Das habe ich weggelassen, wie so viele andere Parameter auch, deren default-Wert "true" ist, um die Config-Datei zu verkleinern.

 

[Benares]

Hallo @plang.pl,

mir erschließt sich der Sinn und Zweck von AdGuard & Unbound noch nicht so ganz. Wenn ich es richtig verstanden habe, werden dann nur noch die root- und für einen Namen zuständigen DNS-Server angefragt und die Last nicht mehr verteilt. Wenn das jeder machen würde, bräche m.E. das DNS-System, das ursprünglich mal als verteiltes System konzipiert wurde, irgendwann mal zusammen. Das Ziel, nicht nur mehr einen einzigen DNS-Server anzufragen, und damit die Privacy zu erhöhen, ist mir schon klar, aber der Weg dahin ist m.E. der falsche.

Es gibt ja Millionen von DNS-Servern und jeder kann jeden Namen auflösen, wenn nicht selbst, dann halt durch Nachfragen bei den zuständigen DNS-Servern. Dabei cached er alle Ergebnisse und gibt sie während der Laufzeit der ursprünglich mitgeteilten TTL bei weiteren Anfragen halt als "Non-authoritative answer" aus seinem Cache weiter, ohne das Gesamtsystem weiter zu belasten. Auch jeder DNS-Client macht das so. So verteilt sich die Last wunderbar, wenn zusätzlich jeder Provider so viele DNS-Server bereitstellt, wie es für seinen Kundenstamm braucht.

Meines Erachtens wäre es besser, die Anfragen auf viele öffentliche DNS-Server zu verteilen. Das hätte den gleichen Effekt bez. Privacy ohne nur die root- und SOA-Server zu belasten.

 

[plang.pl]

Grundsätzlich ging es mir selbst eher um die Fähigkeit, Tracking-/Werbe-/Malware-Domains von der Auflösung auszuschließen.
Ein Windows-Server verwendet auch in der Standard-Konfig. die Root-Server. Zumindest, wenn keine upstreams konfiguriert sind oder diese nicht schnell genug antworten.
Wenn das alle machen würden - machen sie aber nicht.
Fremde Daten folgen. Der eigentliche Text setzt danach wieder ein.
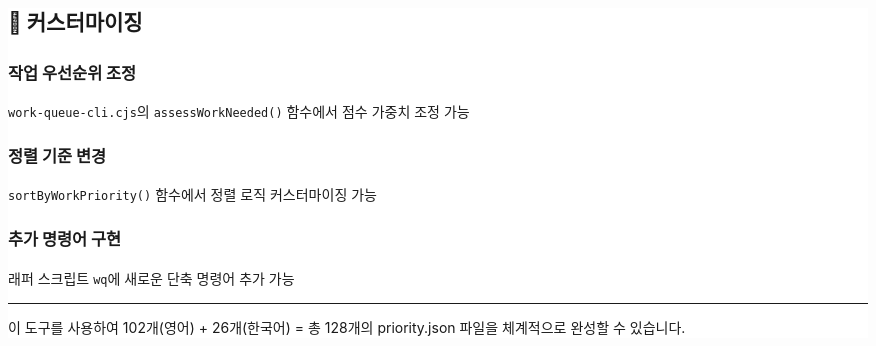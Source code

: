 ## 🎨 커스터마이징

### 작업 우선순위 조정
`work-queue-cli.cjs`의 `assessWorkNeeded()` 함수에서 점수 가중치 조정 가능

### 정렬 기준 변경  
`sortByWorkPriority()` 함수에서 정렬 로직 커스터마이징 가능

### 추가 명령어 구현
래퍼 스크립트 `wq`에 새로운 단축 명령어 추가 가능

---

이 도구를 사용하여 102개(영어) + 26개(한국어) = 총 128개의 priority.json 파일을 체계적으로 완성할 수 있습니다.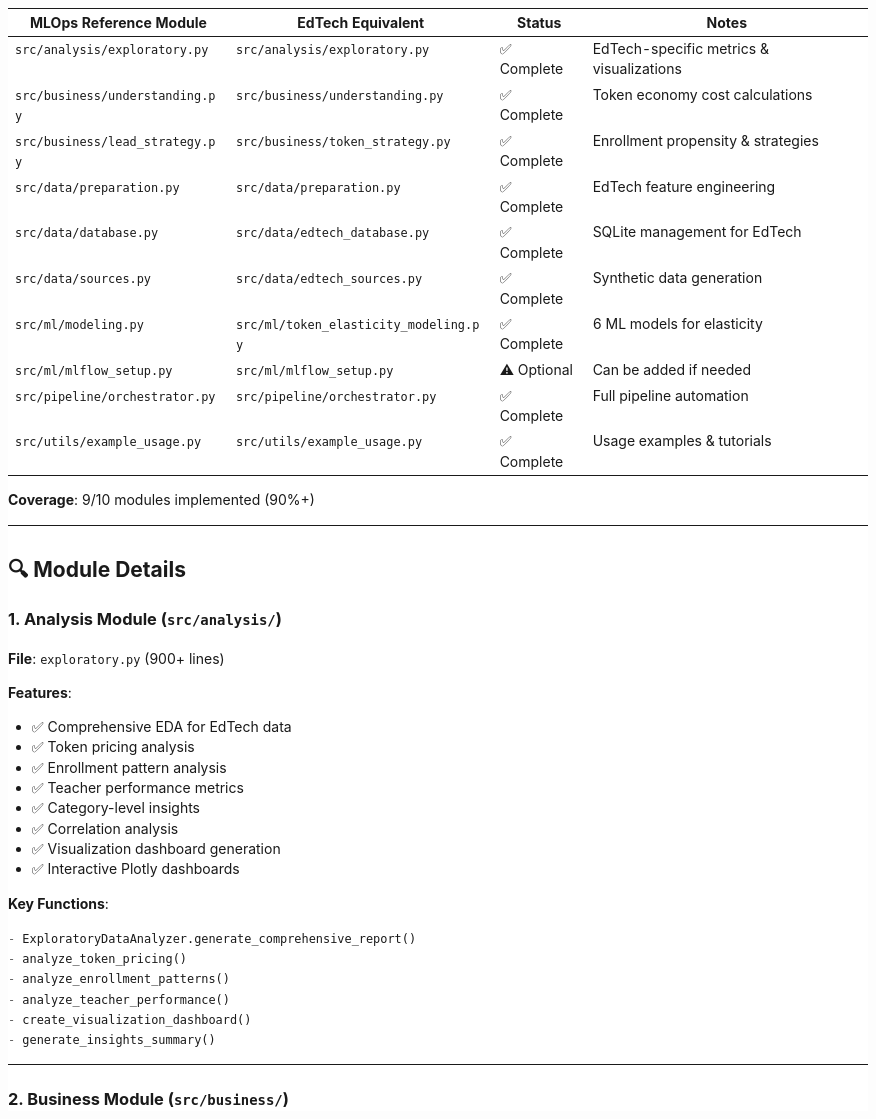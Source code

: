 | MLOps Reference Module | EdTech Equivalent | Status | Notes |
|------------------------|-------------------|--------|-------|
| `src/analysis/exploratory.py` | `src/analysis/exploratory.py` | ✅ Complete | EdTech-specific metrics & visualizations |
| `src/business/understanding.py` | `src/business/understanding.py` | ✅ Complete | Token economy cost calculations |
| `src/business/lead_strategy.py` | `src/business/token_strategy.py` | ✅ Complete | Enrollment propensity & strategies |
| `src/data/preparation.py` | `src/data/preparation.py` | ✅ Complete | EdTech feature engineering |
| `src/data/database.py` | `src/data/edtech_database.py` | ✅ Complete | SQLite management for EdTech |
| `src/data/sources.py` | `src/data/edtech_sources.py` | ✅ Complete | Synthetic data generation |
| `src/ml/modeling.py` | `src/ml/token_elasticity_modeling.py` | ✅ Complete | 6 ML models for elasticity |
| `src/ml/mlflow_setup.py` | `src/ml/mlflow_setup.py` | ⚠️ Optional | Can be added if needed |
| `src/pipeline/orchestrator.py` | `src/pipeline/orchestrator.py` | ✅ Complete | Full pipeline automation |
| `src/utils/example_usage.py` | `src/utils/example_usage.py` | ✅ Complete | Usage examples & tutorials |

**Coverage**: 9/10 modules implemented (90%+)

---

## 🔍 Module Details

### **1. Analysis Module** (`src/analysis/`)

**File**: `exploratory.py` (900+ lines)

**Features**:
- ✅ Comprehensive EDA for EdTech data
- ✅ Token pricing analysis
- ✅ Enrollment pattern analysis
- ✅ Teacher performance metrics
- ✅ Category-level insights
- ✅ Correlation analysis
- ✅ Visualization dashboard generation
- ✅ Interactive Plotly dashboards

**Key Functions**:
```python
- ExploratoryDataAnalyzer.generate_comprehensive_report()
- analyze_token_pricing()
- analyze_enrollment_patterns()
- analyze_teacher_performance()
- create_visualization_dashboard()
- generate_insights_summary()
```

---

### **2. Business Module** (`src/business/`)
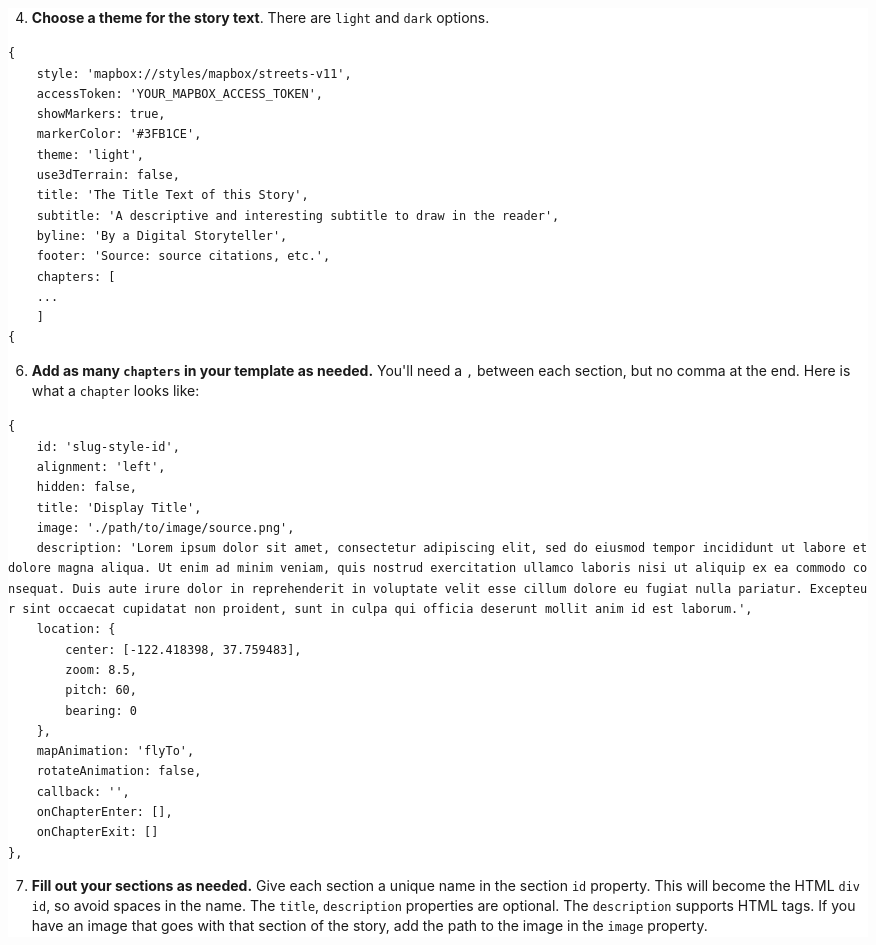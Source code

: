 4. **Choose a theme for the story text**. There are `light` and `dark` options.

```
{
    style: 'mapbox://styles/mapbox/streets-v11',
    accessToken: 'YOUR_MAPBOX_ACCESS_TOKEN',
    showMarkers: true,
    markerColor: '#3FB1CE',
    theme: 'light',
    use3dTerrain: false,
    title: 'The Title Text of this Story',
    subtitle: 'A descriptive and interesting subtitle to draw in the reader',
    byline: 'By a Digital Storyteller',
    footer: 'Source: source citations, etc.',
    chapters: [
    ...
    ]
{
```

6. **Add as many `chapters` in your template as needed.** You'll need a `,` between each section, but no comma at the end. Here is what a `chapter` looks like:

```
{
    id: 'slug-style-id',
    alignment: 'left',
    hidden: false,
    title: 'Display Title',
    image: './path/to/image/source.png',
    description: 'Lorem ipsum dolor sit amet, consectetur adipiscing elit, sed do eiusmod tempor incididunt ut labore et dolore magna aliqua. Ut enim ad minim veniam, quis nostrud exercitation ullamco laboris nisi ut aliquip ex ea commodo consequat. Duis aute irure dolor in reprehenderit in voluptate velit esse cillum dolore eu fugiat nulla pariatur. Excepteur sint occaecat cupidatat non proident, sunt in culpa qui officia deserunt mollit anim id est laborum.',
    location: {
        center: [-122.418398, 37.759483],
        zoom: 8.5,
        pitch: 60,
        bearing: 0
    },
    mapAnimation: 'flyTo',
    rotateAnimation: false,
    callback: '',
    onChapterEnter: [],
    onChapterExit: []
},
```

7. **Fill out your sections as needed.**  Give each section a unique name in the section `id` property. This will become the HTML `div` `id`, so avoid spaces in the name. The `title`, `description` properties are optional. The `description` supports HTML tags. If you have an image that goes with that section of the story, add the path to the image in the `image` property.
Ich muss aber auch zugeben, dass ich mich mit diesem Gedankenansatz noch gar nicht befasst habe-

 

[Ghost108]

Meines Erachtens wäre es besser, die Anfragen auf viele öffentliche DNS-Server zu verteilen. Das hätte den gleichen Effekt bez. Privacy ohne nur die root- und SOA-Server zu belasten.

Wo hätte es denn den selben "Privacy Effekt" wenn du die öffentlichen DNS-Server anfragst?